§ **WHAT THE TASK REQUIRES**
Every entry below needs to be printed again exactly, with its pictures left out.

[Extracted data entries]
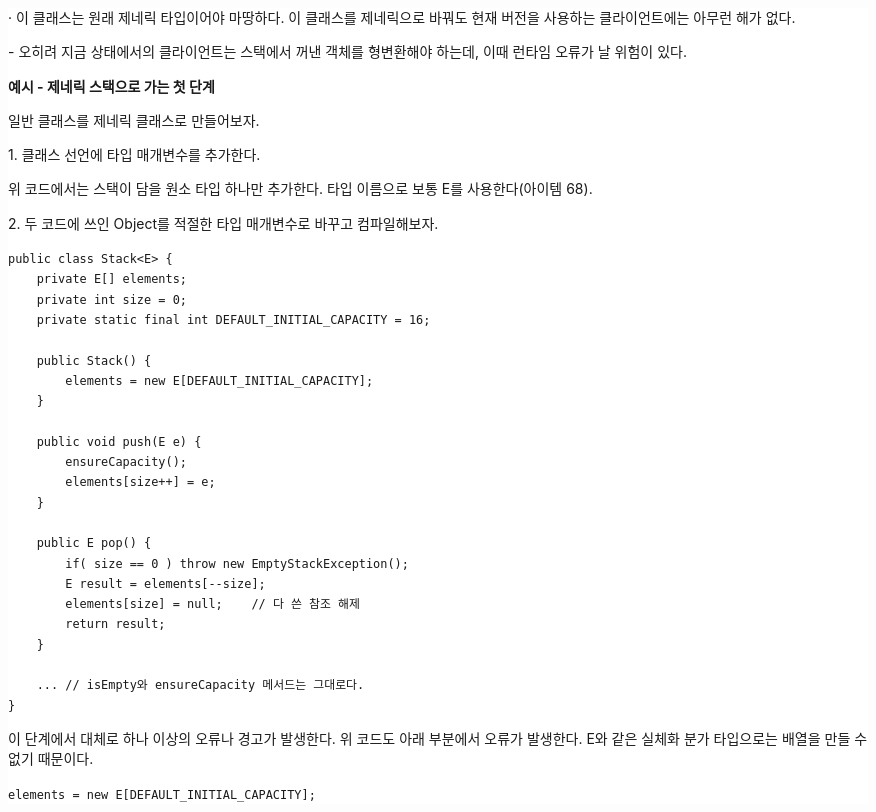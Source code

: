 &#x20;

· 이 클래스는 원래 제네릭 타입이어야 마땅하다. 이 클래스를 제네릭으로 바꿔도 현재 버전을 사용하는 클라이언트에는 아무런 해가 없다.

\- 오히려 지금 상태에서의 클라이언트는 스택에서 꺼낸 객체를 형변환해야 하는데, 이때 런타임 오류가 날 위험이 있다.

&#x20;

**예시 - 제네릭 스택으로 가는 첫 단계**

일반 클래스를 제네릭 클래스로 만들어보자.

&#x20;

1\. 클래스 선언에 타입 매개변수를 추가한다.

위 코드에서는 스택이 담을 원소 타입 하나만 추가한다. 타입 이름으로 보통 E를 사용한다(아이템 68).

&#x20;

2\. 두 코드에 쓰인 Object를 적절한 타입 매개변수로 바꾸고 컴파일해보자.

&#x20;

```
public class Stack<E> {
    private E[] elements;
    private int size = 0;
    private static final int DEFAULT_INITIAL_CAPACITY = 16;
    
    public Stack() {
        elements = new E[DEFAULT_INITIAL_CAPACITY];
    }
    
    public void push(E e) {
        ensureCapacity();
        elements[size++] = e;
    }
    
    public E pop() {
        if( size == 0 ) throw new EmptyStackException();
        E result = elements[--size];
        elements[size] = null;    // 다 쓴 참조 해제
        return result;
    }
    
    ... // isEmpty와 ensureCapacity 메서드는 그대로다.
}
```

&#x20;

이 단계에서 대체로 하나 이상의 오류나 경고가 발생한다. 위 코드도 아래 부분에서 오류가 발생한다. E와 같은 실체화 분가 타입으로는 배열을 만들 수 없기 때문이다.

```
elements = new E[DEFAULT_INITIAL_CAPACITY];
```

&#x20;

§ **EXPECTED ANSWER**
Source code

: &#x20;

· 이 클래스는 원래 제네릭 타입이어야 마땅하다. 이 클래스를 제네릭으로 바꿔도 현재 버전을 사용하는 클라이언트에는 아무런 해가 없다.

\- 오히려 지금 상태에서의 클라이언트는 스택에서 꺼낸 객체를 형변환해야 하는데, 이때 런타임 오류가 날 위험이 있다.

&#x20;

**예시 - 제네릭 스택으로 가는 첫 단계**

일반 클래스를 제네릭 클래스로 만들어보자.

&#x20;

1\. 클래스 선언에 타입 매개변수를 추가한다.

위 코드에서는 스택이 담을 원소 타입 하나만 추가한다. 타입 이름으로 보통 E를 사용한다(아이템 68).

&#x20;

2\. 두 코드에 쓰인 Object를 적절한 타입 매개변수로 바꾸고 컴파일해보자.

&#x20;

```
public class Stack<E> {
    private E[] elements;
    private int size = 0;
    private static final int DEFAULT_INITIAL_CAPACITY = 16;
    
    public Stack() {
        elements = new E[DEFAULT_INITIAL_CAPACITY];
    }
    
    public void push(E e) {
        ensureCapacity();
        elements[size++] = e;
    }
    
    public E pop() {
        if( size == 0 ) throw new EmptyStackException();
        E result = elements[--size];
        elements[size] = null;    // 다 쓴 참조 해제
        return result;
    }
    
    ... // isEmpty와 ensureCapacity 메서드는 그대로다.
}
```

&#x20;

이 단계에서 대체로 하나 이상의 오류나 경고가 발생한다. 위 코드도 아래 부분에서 오류가 발생한다. E와 같은 실체화 분가 타입으로는 배열을 만들 수 없기 때문이다.

```
elements = new E[DEFAULT_INITIAL_CAPACITY];
```

&#x20;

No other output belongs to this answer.